REQUIRED WORK
Pull out every line in the data that has the string "fraud" in it.

Items listed in a dataset
- Opening Delimiter -

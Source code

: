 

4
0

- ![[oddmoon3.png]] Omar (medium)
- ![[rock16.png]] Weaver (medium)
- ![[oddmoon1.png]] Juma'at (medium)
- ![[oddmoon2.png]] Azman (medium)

- Closing Delimiter -
- Opening Delimiter -

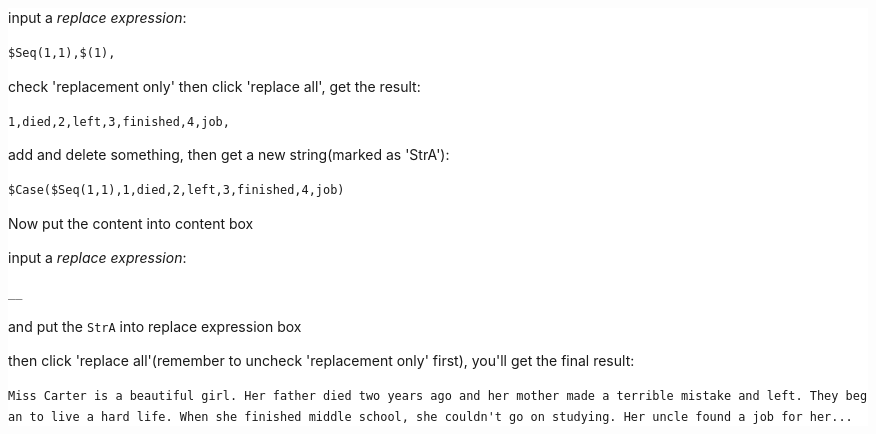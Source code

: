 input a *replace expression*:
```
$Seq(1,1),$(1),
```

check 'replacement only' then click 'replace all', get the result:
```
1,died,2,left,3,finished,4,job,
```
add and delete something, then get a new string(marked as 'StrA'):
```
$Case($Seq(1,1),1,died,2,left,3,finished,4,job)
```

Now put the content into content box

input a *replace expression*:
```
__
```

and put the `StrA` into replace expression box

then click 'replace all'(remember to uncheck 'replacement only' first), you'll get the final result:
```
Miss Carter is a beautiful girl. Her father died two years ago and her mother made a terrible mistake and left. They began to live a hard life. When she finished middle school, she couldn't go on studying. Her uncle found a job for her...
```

- Closing Delimiter -
- Opening Delimiter -

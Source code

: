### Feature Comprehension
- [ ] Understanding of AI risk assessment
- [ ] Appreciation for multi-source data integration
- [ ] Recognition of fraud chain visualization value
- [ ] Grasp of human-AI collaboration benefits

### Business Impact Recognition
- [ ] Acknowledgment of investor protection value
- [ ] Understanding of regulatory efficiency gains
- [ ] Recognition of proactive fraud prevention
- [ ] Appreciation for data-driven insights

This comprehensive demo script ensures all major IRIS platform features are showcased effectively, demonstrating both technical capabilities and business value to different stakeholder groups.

- Closing Delimiter -

RESPONSE
- [ ] Recognition of fraud chain visualization value
- [ ] Recognition of proactive fraud prevention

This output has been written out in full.